Action item
Would you output each record exactly as it stands?

Data

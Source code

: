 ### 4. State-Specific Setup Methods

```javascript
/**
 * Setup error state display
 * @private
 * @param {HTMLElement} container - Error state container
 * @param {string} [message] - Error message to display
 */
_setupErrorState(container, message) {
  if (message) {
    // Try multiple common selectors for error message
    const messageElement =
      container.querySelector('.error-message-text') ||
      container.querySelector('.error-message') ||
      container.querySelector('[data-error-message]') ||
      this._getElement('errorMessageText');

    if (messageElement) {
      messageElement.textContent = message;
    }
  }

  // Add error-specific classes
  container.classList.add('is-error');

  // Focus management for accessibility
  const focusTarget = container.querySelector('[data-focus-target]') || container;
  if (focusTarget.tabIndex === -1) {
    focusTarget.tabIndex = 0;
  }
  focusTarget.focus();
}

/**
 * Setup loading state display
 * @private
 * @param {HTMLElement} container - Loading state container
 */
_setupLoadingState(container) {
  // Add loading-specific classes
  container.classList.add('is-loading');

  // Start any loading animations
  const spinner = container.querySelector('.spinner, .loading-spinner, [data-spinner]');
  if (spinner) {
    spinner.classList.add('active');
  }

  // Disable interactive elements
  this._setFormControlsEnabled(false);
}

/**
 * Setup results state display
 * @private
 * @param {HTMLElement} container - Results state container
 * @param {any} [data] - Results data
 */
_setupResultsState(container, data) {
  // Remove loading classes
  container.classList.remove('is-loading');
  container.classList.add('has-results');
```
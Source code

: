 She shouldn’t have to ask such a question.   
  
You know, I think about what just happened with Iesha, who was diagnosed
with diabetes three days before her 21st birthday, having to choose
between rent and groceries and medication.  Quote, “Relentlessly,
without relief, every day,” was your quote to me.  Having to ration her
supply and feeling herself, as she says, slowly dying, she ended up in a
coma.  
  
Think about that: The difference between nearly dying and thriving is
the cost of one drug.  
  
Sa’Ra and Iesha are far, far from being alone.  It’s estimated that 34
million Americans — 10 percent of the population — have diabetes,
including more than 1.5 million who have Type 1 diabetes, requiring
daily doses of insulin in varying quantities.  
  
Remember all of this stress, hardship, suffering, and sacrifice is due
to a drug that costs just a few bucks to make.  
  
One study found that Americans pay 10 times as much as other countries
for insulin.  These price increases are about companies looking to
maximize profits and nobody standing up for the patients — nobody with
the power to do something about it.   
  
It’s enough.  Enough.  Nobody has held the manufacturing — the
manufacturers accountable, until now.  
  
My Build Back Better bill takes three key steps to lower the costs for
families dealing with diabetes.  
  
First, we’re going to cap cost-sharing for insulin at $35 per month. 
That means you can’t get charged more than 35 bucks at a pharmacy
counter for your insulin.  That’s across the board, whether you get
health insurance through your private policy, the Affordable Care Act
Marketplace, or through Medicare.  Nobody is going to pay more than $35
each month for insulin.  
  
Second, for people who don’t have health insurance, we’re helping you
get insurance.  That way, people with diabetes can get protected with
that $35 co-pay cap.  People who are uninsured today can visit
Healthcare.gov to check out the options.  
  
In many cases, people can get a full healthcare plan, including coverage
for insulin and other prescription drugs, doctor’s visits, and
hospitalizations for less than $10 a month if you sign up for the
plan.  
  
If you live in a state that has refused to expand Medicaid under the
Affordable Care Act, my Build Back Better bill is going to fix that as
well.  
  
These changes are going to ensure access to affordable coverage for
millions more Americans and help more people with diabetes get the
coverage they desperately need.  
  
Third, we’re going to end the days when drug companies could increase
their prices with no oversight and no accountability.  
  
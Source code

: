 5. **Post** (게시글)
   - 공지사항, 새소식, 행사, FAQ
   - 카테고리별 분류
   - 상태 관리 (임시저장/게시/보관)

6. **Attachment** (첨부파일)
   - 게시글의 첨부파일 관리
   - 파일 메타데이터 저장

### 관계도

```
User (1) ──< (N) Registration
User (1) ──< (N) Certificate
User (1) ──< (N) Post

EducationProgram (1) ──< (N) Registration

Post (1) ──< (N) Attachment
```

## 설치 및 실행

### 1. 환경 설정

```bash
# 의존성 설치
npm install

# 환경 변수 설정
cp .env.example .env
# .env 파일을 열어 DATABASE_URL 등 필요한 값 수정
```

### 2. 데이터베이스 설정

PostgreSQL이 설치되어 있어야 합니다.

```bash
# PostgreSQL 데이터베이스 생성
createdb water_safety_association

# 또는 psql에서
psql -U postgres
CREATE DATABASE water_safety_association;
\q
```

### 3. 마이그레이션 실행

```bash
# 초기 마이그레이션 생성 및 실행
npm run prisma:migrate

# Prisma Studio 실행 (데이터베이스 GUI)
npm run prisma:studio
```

The answer
Source code

: ### 4. State-Specific Setup Methods

```javascript
/**
 * Setup error state display
 * @private
 * @param {HTMLElement} container - Error state container
 * @param {string} [message] - Error message to display
 */
_setupErrorState(container, message) {
  if (message) {
    // Try multiple common selectors for error message
    const messageElement =
      container.querySelector('.error-message-text') ||
      container.querySelector('.error-message') ||
      container.querySelector('[data-error-message]') ||
      this._getElement('errorMessageText');

    if (messageElement) {
      messageElement.textContent = message;
    }
  }

  // Add error-specific classes
  container.classList.add('is-error');

  // Focus management for accessibility
  const focusTarget = container.querySelector('[data-focus-target]') || container;
  if (focusTarget.tabIndex === -1) {
    focusTarget.tabIndex = 0;
  }
  focusTarget.focus();
}

/**
 * Setup loading state display
 * @private
 * @param {HTMLElement} container - Loading state container
 */
_setupLoadingState(container) {
  // Add loading-specific classes
  container.classList.add('is-loading');

  // Start any loading animations
  const spinner = container.querySelector('.spinner, .loading-spinner, [data-spinner]');
  if (spinner) {
    spinner.classList.add('active');
  }

  // Disable interactive elements
  this._setFormControlsEnabled(false);
}

/**
 * Setup results state display
 * @private
 * @param {HTMLElement} container - Results state container
 * @param {any} [data] - Results data
 */
_setupResultsState(container, data) {
  // Remove loading classes
  container.classList.remove('is-loading');
  container.classList.add('has-results');
```
Source code

: She shouldn’t have to ask such a question.   
  
You know, I think about what just happened with Iesha, who was diagnosed
with diabetes three days before her 21st birthday, having to choose
between rent and groceries and medication.  Quote, “Relentlessly,
without relief, every day,” was your quote to me.  Having to ration her
supply and feeling herself, as she says, slowly dying, she ended up in a
coma.  
  
Think about that: The difference between nearly dying and thriving is
the cost of one drug.  
  
Sa’Ra and Iesha are far, far from being alone.  It’s estimated that 34
million Americans — 10 percent of the population — have diabetes,
including more than 1.5 million who have Type 1 diabetes, requiring
daily doses of insulin in varying quantities.  
  
Remember all of this stress, hardship, suffering, and sacrifice is due
to a drug that costs just a few bucks to make.  
  
One study found that Americans pay 10 times as much as other countries
for insulin.  These price increases are about companies looking to
maximize profits and nobody standing up for the patients — nobody with
the power to do something about it.   
  
It’s enough.  Enough.  Nobody has held the manufacturing — the
manufacturers accountable, until now.  
  
My Build Back Better bill takes three key steps to lower the costs for
families dealing with diabetes.  
  
First, we’re going to cap cost-sharing for insulin at $35 per month. 
That means you can’t get charged more than 35 bucks at a pharmacy
counter for your insulin.  That’s across the board, whether you get
health insurance through your private policy, the Affordable Care Act
Marketplace, or through Medicare.  Nobody is going to pay more than $35
each month for insulin.  
  
Second, for people who don’t have health insurance, we’re helping you
get insurance.  That way, people with diabetes can get protected with
that $35 co-pay cap.  People who are uninsured today can visit
Healthcare.gov to check out the options.  
  
In many cases, people can get a full healthcare plan, including coverage
for insulin and other prescription drugs, doctor’s visits, and
hospitalizations for less than $10 a month if you sign up for the
plan.  
  
If you live in a state that has refused to expand Medicaid under the
Affordable Care Act, my Build Back Better bill is going to fix that as
well.  
  
These changes are going to ensure access to affordable coverage for
millions more Americans and help more people with diabetes get the
coverage they desperately need.  
  
Third, we’re going to end the days when drug companies could increase
their prices with no oversight and no accountability.  
  
Source code

: 5. **Post** (게시글)
   - 공지사항, 새소식, 행사, FAQ
   - 카테고리별 분류
   - 상태 관리 (임시저장/게시/보관)

6. **Attachment** (첨부파일)
   - 게시글의 첨부파일 관리
   - 파일 메타데이터 저장

### 관계도

```
User (1) ──< (N) Registration
User (1) ──< (N) Certificate
User (1) ──< (N) Post

EducationProgram (1) ──< (N) Registration

Post (1) ──< (N) Attachment
```

## 설치 및 실행

### 1. 환경 설정

```bash
# 의존성 설치
npm install

# 환경 변수 설정
cp .env.example .env
# .env 파일을 열어 DATABASE_URL 등 필요한 값 수정
```

### 2. 데이터베이스 설정

PostgreSQL이 설치되어 있어야 합니다.

```bash
# PostgreSQL 데이터베이스 생성
createdb water_safety_association

# 또는 psql에서
psql -U postgres
CREATE DATABASE water_safety_association;
\q
```

### 3. 마이그레이션 실행

```bash
# 초기 마이그레이션 생성 및 실행
npm run prisma:migrate

# Prisma Studio 실행 (데이터베이스 GUI)
npm run prisma:studio
```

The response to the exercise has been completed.